Did the leaks and speculation in the run-up to the Budget damage the economy?published at 09:59 GMT
Michael Race
Business and economics reporter
The amount of speculation over various potential policies/tax rises/spending cuts in the run-up to the Budget has prompted questions over whether the briefing and leaks from the Treasury had a damaging impact on the UK economy.
Last week, a senior figure at the UK’s official economic forecaster told MPs that it raised concerns with Treasury officials over leaks to the media and “misconceptions” being reported, saying it was “clear that we didn’t find this helpful”.
We will only know in time to see if the economic data suggests the uncertainty surrounding the Budget had a material impact but this morning, a major UK house builder has suggested it did have an impact on its business.
Berkeley Group revealed in its half-year results that its pre-tax profits had fallen 7.7% and said customer interest in homes was “good” but was being affected by higher interest rates.

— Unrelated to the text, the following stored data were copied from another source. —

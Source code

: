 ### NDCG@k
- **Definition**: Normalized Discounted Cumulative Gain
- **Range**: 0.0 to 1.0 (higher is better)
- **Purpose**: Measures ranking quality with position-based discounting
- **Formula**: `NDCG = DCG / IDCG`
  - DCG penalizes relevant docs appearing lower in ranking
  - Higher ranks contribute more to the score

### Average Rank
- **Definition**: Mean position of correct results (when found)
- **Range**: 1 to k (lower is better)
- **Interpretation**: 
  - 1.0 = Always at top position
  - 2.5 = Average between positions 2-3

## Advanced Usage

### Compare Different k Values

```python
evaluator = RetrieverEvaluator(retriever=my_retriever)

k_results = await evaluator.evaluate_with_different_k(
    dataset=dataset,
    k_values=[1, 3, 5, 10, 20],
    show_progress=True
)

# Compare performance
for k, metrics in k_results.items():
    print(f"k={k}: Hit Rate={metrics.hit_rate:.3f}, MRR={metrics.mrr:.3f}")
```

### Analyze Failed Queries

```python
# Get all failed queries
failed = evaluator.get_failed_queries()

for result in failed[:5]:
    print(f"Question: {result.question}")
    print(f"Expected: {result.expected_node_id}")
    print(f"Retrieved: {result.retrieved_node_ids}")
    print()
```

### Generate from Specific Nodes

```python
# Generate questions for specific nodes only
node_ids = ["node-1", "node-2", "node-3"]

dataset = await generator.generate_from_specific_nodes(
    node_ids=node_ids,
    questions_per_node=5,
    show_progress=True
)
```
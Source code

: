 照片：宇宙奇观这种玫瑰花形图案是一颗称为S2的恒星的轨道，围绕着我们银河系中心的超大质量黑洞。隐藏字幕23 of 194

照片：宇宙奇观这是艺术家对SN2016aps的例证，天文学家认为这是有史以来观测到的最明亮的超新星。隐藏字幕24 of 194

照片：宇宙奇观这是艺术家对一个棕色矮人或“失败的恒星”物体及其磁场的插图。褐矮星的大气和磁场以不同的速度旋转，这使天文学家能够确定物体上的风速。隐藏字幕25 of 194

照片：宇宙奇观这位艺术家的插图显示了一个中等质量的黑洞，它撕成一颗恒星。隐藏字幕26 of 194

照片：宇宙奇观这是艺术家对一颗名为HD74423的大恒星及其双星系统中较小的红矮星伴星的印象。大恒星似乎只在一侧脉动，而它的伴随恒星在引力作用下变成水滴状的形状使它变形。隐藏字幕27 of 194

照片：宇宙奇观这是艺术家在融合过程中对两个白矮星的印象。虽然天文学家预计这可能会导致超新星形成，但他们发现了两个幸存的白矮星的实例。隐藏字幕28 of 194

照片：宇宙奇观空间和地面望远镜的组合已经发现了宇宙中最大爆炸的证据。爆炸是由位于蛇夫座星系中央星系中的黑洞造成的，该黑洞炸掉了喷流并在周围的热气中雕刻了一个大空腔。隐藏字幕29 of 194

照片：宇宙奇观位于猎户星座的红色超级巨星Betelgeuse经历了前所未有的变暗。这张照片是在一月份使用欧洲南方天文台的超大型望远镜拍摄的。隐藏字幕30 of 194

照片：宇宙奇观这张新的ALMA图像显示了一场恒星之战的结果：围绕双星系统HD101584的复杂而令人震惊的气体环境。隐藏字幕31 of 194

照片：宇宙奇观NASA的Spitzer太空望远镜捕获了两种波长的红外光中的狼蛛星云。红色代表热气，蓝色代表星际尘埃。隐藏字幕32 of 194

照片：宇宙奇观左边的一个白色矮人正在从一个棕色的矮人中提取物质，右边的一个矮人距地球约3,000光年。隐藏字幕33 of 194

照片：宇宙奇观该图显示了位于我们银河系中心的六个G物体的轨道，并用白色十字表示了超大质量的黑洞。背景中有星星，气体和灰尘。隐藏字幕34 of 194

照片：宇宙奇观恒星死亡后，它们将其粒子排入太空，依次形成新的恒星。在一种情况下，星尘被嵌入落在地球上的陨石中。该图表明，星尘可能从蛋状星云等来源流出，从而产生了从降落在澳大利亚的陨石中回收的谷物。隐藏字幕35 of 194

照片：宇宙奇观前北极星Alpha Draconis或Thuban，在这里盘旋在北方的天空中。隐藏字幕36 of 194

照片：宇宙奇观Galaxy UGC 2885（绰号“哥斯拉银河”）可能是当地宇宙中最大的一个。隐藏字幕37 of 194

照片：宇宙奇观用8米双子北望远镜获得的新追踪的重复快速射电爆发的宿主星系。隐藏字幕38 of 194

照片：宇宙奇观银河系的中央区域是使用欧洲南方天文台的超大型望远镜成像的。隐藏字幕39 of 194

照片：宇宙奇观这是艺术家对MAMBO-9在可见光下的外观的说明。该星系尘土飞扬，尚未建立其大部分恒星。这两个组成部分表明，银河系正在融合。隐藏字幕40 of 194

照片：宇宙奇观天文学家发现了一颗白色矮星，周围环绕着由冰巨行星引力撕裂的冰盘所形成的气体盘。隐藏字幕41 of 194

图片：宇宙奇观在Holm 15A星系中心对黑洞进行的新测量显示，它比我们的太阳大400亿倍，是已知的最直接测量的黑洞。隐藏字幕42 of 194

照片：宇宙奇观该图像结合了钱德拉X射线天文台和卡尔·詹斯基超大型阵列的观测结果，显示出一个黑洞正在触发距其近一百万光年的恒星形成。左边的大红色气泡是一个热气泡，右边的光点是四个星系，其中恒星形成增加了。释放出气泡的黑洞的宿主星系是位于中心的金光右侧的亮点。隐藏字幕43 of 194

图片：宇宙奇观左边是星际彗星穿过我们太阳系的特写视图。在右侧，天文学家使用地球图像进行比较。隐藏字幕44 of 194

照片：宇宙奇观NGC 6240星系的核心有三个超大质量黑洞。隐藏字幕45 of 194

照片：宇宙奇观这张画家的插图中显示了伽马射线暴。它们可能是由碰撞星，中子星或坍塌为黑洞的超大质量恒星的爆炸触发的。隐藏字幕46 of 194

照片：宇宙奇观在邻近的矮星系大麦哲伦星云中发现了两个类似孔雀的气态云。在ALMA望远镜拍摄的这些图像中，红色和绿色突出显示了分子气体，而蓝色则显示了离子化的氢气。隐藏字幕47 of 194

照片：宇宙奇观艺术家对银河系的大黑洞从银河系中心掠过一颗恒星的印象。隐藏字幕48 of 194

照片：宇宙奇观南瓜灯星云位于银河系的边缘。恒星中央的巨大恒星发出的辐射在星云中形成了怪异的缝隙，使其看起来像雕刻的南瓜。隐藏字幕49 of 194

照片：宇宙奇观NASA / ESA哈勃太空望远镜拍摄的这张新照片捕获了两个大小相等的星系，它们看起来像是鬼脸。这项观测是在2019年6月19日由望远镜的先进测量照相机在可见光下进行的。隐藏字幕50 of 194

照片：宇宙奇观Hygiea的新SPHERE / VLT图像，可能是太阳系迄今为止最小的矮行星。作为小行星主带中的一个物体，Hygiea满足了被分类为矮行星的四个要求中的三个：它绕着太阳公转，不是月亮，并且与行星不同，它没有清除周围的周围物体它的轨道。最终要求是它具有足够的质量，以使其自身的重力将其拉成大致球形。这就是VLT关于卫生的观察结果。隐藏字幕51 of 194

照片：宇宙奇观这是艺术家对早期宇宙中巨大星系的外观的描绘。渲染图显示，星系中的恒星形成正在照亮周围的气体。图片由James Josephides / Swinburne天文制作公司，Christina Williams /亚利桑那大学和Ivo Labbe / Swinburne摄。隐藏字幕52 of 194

However, it also added that the “value of underlying sales reservations” became “more subdued since, due to speculation and uncertainty leading up to last month’s Budget”.
At its last interest rate meeting, the Bank of England noted some businesses suggested that the intelligence it was getting painted a “picture of a flat economy, with contacts uncertain about potential announcements in the upcoming Autumn Budget”. It also highlighted that contacts in the housing industry considered that the uncertainty was “weighing on activity”.
The government has made growing the economy its top priority in an bid to improve living standards, but growth has been sluggish in recent months.
The OBR, which maps out how the economy is set to perform based on the government’s tax and spending policies, has increased its growth expectations for this year, has estimated the economy is now predicted to grow at a slower rate than previously expected from next year.